Die Dauer der Pandemie und die behörd­lichen Einschrän­kungen werden massgeblich bestimmen, wie stark die Schweizer Bau- und Immobi­li­en­märkte beein­trächtigt werden. Kurzzeitige Konjunk­tur­rück­gänge können die Märkte durchaus verkraften; dies zeigt die jüngere Geschichte. Wüest Partner geht davon aus, dass die Einschrän­kungen mehrere Monate andauern und eine Erholung im zweiten Halbjahr 2020 eintritt. Vorstellbar sind auch negativere oder positivere Szena­rien; diese sind jedoch nicht Gegen­stand der Ausfüh­rungen in der vorlie­genden Einschätzung.

Die aktuelle Coronavirus-Krise trifft die Schweizer Wirtschaft zu einem Zeitpunkt, in der sie sich in einer relativ guten Verfassung befindet.
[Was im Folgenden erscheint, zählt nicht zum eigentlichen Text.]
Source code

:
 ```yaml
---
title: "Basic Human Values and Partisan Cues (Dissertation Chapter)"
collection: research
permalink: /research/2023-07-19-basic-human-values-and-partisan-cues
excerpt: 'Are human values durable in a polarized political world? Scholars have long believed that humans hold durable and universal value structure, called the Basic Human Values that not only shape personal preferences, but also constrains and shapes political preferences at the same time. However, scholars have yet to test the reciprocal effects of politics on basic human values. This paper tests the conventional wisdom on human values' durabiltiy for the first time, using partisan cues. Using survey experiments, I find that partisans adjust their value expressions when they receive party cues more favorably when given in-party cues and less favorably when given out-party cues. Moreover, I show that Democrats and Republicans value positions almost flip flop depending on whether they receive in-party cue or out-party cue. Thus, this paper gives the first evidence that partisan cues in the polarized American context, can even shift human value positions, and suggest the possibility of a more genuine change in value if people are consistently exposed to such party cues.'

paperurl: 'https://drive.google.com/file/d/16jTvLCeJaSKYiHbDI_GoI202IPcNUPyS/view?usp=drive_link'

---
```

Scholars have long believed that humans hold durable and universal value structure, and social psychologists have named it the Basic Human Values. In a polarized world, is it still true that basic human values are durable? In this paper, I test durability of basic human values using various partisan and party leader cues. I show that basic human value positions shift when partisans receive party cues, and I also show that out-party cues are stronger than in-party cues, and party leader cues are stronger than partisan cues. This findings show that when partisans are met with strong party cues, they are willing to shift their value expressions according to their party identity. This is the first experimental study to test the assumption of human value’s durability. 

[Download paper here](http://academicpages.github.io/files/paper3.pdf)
Der reale Anstieg des Brutto­in­land­pro­dukts betrug im letzten Jahr 0.9 Prozent. Damit kann auf eine ganze Dekade mit stetigem Wirtschafts­wachstum zurück­ge­blickt werden. Parallel dazu ist die Beschäf­tigung in dieser Phase durch­schnittlich um 1.0 Prozent pro Jahr gewachsen. Die Arbeits­lo­sigkeit befand sich im Januar 2020 bei tiefen 2.3 Prozent der Erwerbs­per­sonen. Das Wachstum der letzten Dekade war gepaart mit Lohner­hö­hungen bei tiefer Inflation, was dazu beigetragen hat, dass die Reinver­mögen pro Kopf um 31 Prozent stiegen (zwischen 2009 und 2018). Zudem konnten der Bund und viele Kantone in den letzten Jahren Haushalts­über­schüsse erwirt­schaften.

In den folgenden Ausfüh­rungen wird auf mögliche Konse­quenzen für den Immobi­li­en­markt einge­gangen. Nach Einschät­zungen zum Anlage- und zum Baumarkt folgen Analysen der Segmente Mietwoh­nungen, Wohnei­gentum und Geschäfts­flächen.
Zum Schluss greifen wir einige Aspekte auf, die als Folge der aktuellen Ausgangslage zu länger­fris­tigen Trends werden könnten.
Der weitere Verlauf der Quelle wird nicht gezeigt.